* YOUR GOAL *
Go through the lines below and transcribe each one exactly.

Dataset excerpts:
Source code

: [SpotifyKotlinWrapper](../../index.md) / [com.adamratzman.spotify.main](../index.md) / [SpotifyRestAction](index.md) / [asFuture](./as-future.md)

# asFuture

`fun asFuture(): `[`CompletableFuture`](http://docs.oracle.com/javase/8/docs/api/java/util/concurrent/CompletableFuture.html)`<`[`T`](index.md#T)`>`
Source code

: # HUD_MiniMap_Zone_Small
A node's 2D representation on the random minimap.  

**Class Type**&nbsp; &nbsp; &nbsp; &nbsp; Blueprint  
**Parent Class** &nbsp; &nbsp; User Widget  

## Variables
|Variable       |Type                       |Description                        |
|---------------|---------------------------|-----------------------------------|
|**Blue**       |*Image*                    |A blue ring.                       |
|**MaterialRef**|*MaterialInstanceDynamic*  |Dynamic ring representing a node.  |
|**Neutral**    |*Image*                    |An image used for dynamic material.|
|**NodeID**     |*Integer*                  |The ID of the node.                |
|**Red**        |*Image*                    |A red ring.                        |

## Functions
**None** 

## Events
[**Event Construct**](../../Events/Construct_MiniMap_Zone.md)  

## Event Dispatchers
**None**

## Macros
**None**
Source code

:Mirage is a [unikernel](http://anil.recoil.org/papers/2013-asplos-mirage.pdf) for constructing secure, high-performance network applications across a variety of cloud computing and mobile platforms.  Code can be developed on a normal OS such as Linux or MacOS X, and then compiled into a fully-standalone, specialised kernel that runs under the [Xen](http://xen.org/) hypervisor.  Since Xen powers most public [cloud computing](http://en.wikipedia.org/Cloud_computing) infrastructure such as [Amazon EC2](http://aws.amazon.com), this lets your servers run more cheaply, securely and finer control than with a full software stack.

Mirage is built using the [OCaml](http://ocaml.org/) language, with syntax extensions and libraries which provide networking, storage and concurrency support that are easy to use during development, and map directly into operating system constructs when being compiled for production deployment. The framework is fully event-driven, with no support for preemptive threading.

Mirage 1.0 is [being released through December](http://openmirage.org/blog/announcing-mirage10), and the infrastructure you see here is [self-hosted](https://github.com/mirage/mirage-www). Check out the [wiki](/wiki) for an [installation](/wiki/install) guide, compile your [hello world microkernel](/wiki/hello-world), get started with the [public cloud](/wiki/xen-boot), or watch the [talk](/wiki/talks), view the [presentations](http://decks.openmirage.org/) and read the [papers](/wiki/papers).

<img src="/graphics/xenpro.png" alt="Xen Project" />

* REPLY TO THE TASK *
Source code

: [SpotifyKotlinWrapper](../../index.md) / [com.adamratzman.spotify.main](../index.md) / [SpotifyRestAction](index.md) / [asFuture](./as-future.md)

# asFuture

`fun asFuture(): `[`CompletableFuture`](http://docs.oracle.com/javase/8/docs/api/java/util/concurrent/CompletableFuture.html)`<`[`T`](index.md#T)`>`
Source code

: # HUD_MiniMap_Zone_Small
A node's 2D representation on the random minimap.  

**Class Type**&nbsp; &nbsp; &nbsp; &nbsp; Blueprint  
**Parent Class** &nbsp; &nbsp; User Widget  

## Variables
|Variable       |Type                       |Description                        |
|---------------|---------------------------|-----------------------------------|
|**Blue**       |*Image*                    |A blue ring.                       |
|**MaterialRef**|*MaterialInstanceDynamic*  |Dynamic ring representing a node.  |
|**Neutral**    |*Image*                    |An image used for dynamic material.|
|**NodeID**     |*Integer*                  |The ID of the node.                |
|**Red**        |*Image*                    |A red ring.                        |

## Functions
**None** 

## Events
[**Event Construct**](../../Events/Construct_MiniMap_Zone.md)  

## Event Dispatchers
**None**

## Macros
**None**
Source code

:Mirage is a [unikernel](http://anil.recoil.org/papers/2013-asplos-mirage.pdf) for constructing secure, high-performance network applications across a variety of cloud computing and mobile platforms.  Code can be developed on a normal OS such as Linux or MacOS X, and then compiled into a fully-standalone, specialised kernel that runs under the [Xen](http://xen.org/) hypervisor.  Since Xen powers most public [cloud computing](http://en.wikipedia.org/Cloud_computing) infrastructure such as [Amazon EC2](http://aws.amazon.com), this lets your servers run more cheaply, securely and finer control than with a full software stack.

Mirage is built using the [OCaml](http://ocaml.org/) language, with syntax extensions and libraries which provide networking, storage and concurrency support that are easy to use during development, and map directly into operating system constructs when being compiled for production deployment. The framework is fully event-driven, with no support for preemptive threading.

Mirage 1.0 is [being released through December](http://openmirage.org/blog/announcing-mirage10), and the infrastructure you see here is [self-hosted](https://github.com/mirage/mirage-www). Check out the [wiki](/wiki) for an [installation](/wiki/install) guide, compile your [hello world microkernel](/wiki/hello-world), get started with the [public cloud](/wiki/xen-boot), or watch the [talk](/wiki/talks), view the [presentations](http://decks.openmirage.org/) and read the [papers](/wiki/papers).

<img src="/graphics/xenpro.png" alt="Xen Project" />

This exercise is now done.